This is in direct response to blowero’s post #124, though I can’t quote pieces of it and respond in traditional fashion.
My discussion above was directed at the traditional ascriptions of the four Gospels, because that was the question you’d raised. And as noted in it, only two of the Evangelists (=Gospel writers, in this context) were among the Twelve Apostles.
The most common usage of “Apostles” in referencing New Testament figures includes 15 people: the original Twelve, noting in passing that there are variations in the lists which are traditionally considered alternate names for individuals named therein, such as Nathaniel=Bartholomew and Thaddeus=Jude; Matthias, named by lot to replace Judas Iscariot; Paul; and Barnabas. The term “apostle” is used to reference anyone sent in witness to Jesus, and is applied in passing to several other people, including a couple of women. On the other hand, “disciples” customarily means anyone identified as following Jesus during His earthly ministry, and is explicitly used of Mary Magdalene, the Bethany siblings, the seventy sent out to preach, etc. Some Protestant churches, who seem to be uncomfortable with the word “apostle,” use “the Twelve Disciples” to reference the Twelve whom He called to a special role during His ministry and who seem to be the core of the church thereafter. But note the careful capitalization distinctions I’ve made between descriptor and title for both words.

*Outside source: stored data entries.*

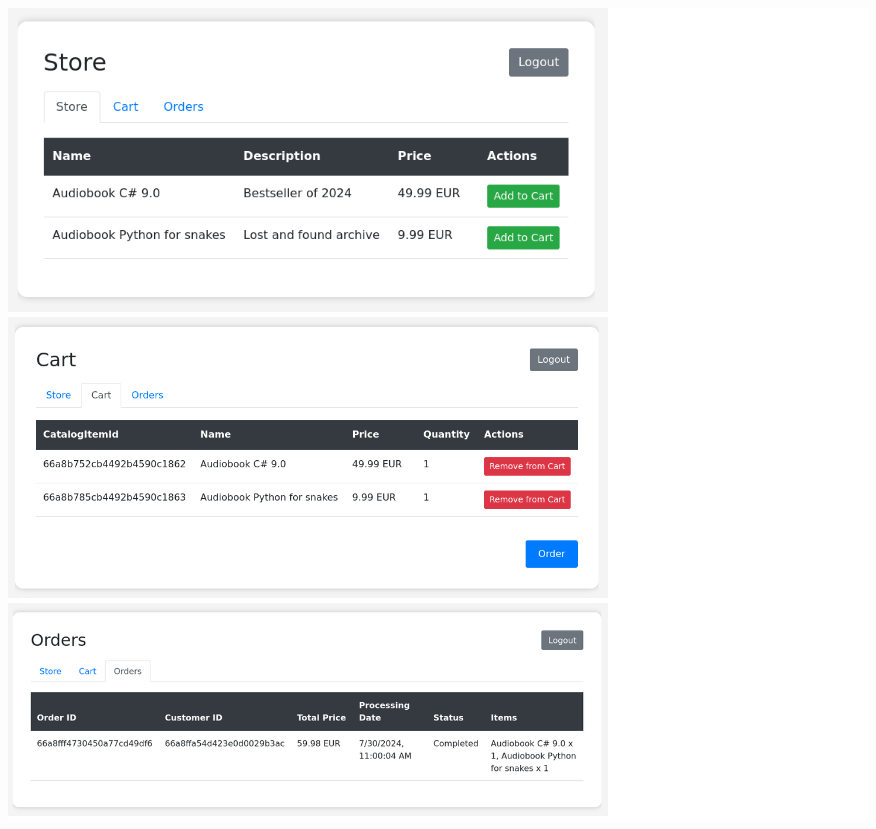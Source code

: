 <img src="user-interface screenshots/CustomerUI/3.png" alt="1" width="600"/>
<img src="user-interface screenshots/CustomerUI/4.png" alt="1" width="600"/>
<img src="user-interface screenshots/CustomerUI/5.png" alt="1" width="600"/>
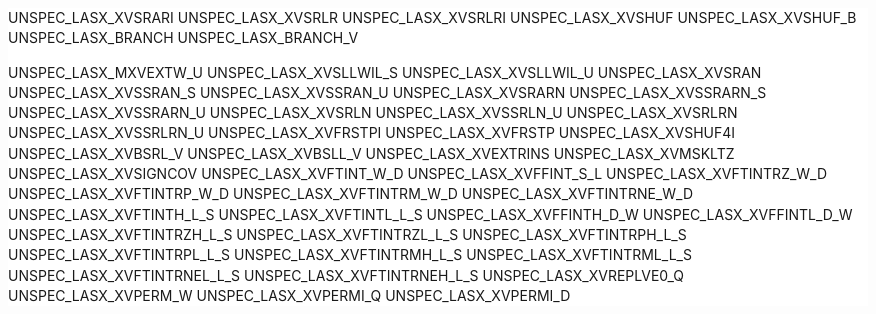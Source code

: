   UNSPEC_LASX_XVSRARI
  UNSPEC_LASX_XVSRLR
  UNSPEC_LASX_XVSRLRI
  UNSPEC_LASX_XVSHUF
  UNSPEC_LASX_XVSHUF_B
  UNSPEC_LASX_BRANCH
  UNSPEC_LASX_BRANCH_V

  UNSPEC_LASX_MXVEXTW_U
  UNSPEC_LASX_XVSLLWIL_S
  UNSPEC_LASX_XVSLLWIL_U
  UNSPEC_LASX_XVSRAN
  UNSPEC_LASX_XVSSRAN_S
  UNSPEC_LASX_XVSSRAN_U
  UNSPEC_LASX_XVSRARN
  UNSPEC_LASX_XVSSRARN_S
  UNSPEC_LASX_XVSSRARN_U
  UNSPEC_LASX_XVSRLN
  UNSPEC_LASX_XVSSRLN_U
  UNSPEC_LASX_XVSRLRN
  UNSPEC_LASX_XVSSRLRN_U
  UNSPEC_LASX_XVFRSTPI
  UNSPEC_LASX_XVFRSTP
  UNSPEC_LASX_XVSHUF4I
  UNSPEC_LASX_XVBSRL_V
  UNSPEC_LASX_XVBSLL_V
  UNSPEC_LASX_XVEXTRINS
  UNSPEC_LASX_XVMSKLTZ
  UNSPEC_LASX_XVSIGNCOV
  UNSPEC_LASX_XVFTINT_W_D
  UNSPEC_LASX_XVFFINT_S_L
  UNSPEC_LASX_XVFTINTRZ_W_D
  UNSPEC_LASX_XVFTINTRP_W_D
  UNSPEC_LASX_XVFTINTRM_W_D
  UNSPEC_LASX_XVFTINTRNE_W_D
  UNSPEC_LASX_XVFTINTH_L_S
  UNSPEC_LASX_XVFTINTL_L_S
  UNSPEC_LASX_XVFFINTH_D_W
  UNSPEC_LASX_XVFFINTL_D_W
  UNSPEC_LASX_XVFTINTRZH_L_S
  UNSPEC_LASX_XVFTINTRZL_L_S
  UNSPEC_LASX_XVFTINTRPH_L_S
  UNSPEC_LASX_XVFTINTRPL_L_S
  UNSPEC_LASX_XVFTINTRMH_L_S
  UNSPEC_LASX_XVFTINTRML_L_S
  UNSPEC_LASX_XVFTINTRNEL_L_S
  UNSPEC_LASX_XVFTINTRNEH_L_S
  UNSPEC_LASX_XVREPLVE0_Q
  UNSPEC_LASX_XVPERM_W
  UNSPEC_LASX_XVPERMI_Q
  UNSPEC_LASX_XVPERMI_D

We’ve discussed the Synoptic Problem, the question of why the first three Gospels are so similar in content, at length in other threads, and higher critics are generally agreed that the texts as we have them evince a lot of borrowing between the actual compilers. Hence it’s almost certain to scholars that the Gospel of Matthew as we have it is not the work as it left the pen of Matthew Levi, if he indeed had anything to do with it. Many scholars who buy into higher or source criticism are inclined to believe the ascriptions of Mark and Luke, though some of them question whether the two Evangelists were in fact the John Mark and Luke who were the companions of Paul on his missionary journeys.
Diogenes recently did a pretty good write-up of the issue of the authorship of the Fourth Gospel, which I won’t attempt to report here. (If he or someone else who remembers it sees this thread and is so moved, I’d welcome his or another’s linking to it in a later post.) Suffice it to say that the book as it exists demonstrates a native familiarity with Greek not likely in a teenage Galilean fisherman called to discipleship and itinerant ministry, that there is a shadowy John the Elder distinct from bar Zebedee in early accounts, and that there is clear evidence of someone editing the work (Chapter 21 in particular seems to have been a later addition, as also does the famous story of the Woman Taken in Adultery).
But since you’d asked about tradition, I stuck to the traditional ascriptions – only two were Apostles among the Twelve. And those two are believed by serious scholars to have been the original inspirers and sources for the two Gospels ascribed to them, but not the authors of the two books as we have them today. And whether or not you apply “disciple” with a small “d” to the men Mark and Luke depends on how you use the term – Mark may or may not have been and Luke definitely was not a follower of Jesus during His earthly ministry, though both definitely were His followers during the early church period.